→ TASK TO CARRY OUT: Copy every line of the data that contains the string "required".

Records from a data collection

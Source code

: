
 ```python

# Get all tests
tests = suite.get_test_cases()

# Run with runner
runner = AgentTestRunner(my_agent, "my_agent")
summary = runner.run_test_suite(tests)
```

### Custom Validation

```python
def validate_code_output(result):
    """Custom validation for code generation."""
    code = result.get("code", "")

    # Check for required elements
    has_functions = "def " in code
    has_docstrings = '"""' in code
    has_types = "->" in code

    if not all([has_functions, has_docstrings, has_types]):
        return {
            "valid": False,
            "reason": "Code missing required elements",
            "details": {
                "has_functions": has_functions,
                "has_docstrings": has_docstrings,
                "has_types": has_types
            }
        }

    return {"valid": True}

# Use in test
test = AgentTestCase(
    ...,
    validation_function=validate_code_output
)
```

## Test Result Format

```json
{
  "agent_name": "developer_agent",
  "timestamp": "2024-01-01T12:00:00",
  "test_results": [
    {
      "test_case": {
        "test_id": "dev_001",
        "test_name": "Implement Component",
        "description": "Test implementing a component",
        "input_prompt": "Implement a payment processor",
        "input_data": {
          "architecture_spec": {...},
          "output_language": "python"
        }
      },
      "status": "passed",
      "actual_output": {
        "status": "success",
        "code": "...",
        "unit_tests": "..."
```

→ SOLUTION TO THE EXERCISE:
    # Check for required elements
            "reason": "Code missing required elements",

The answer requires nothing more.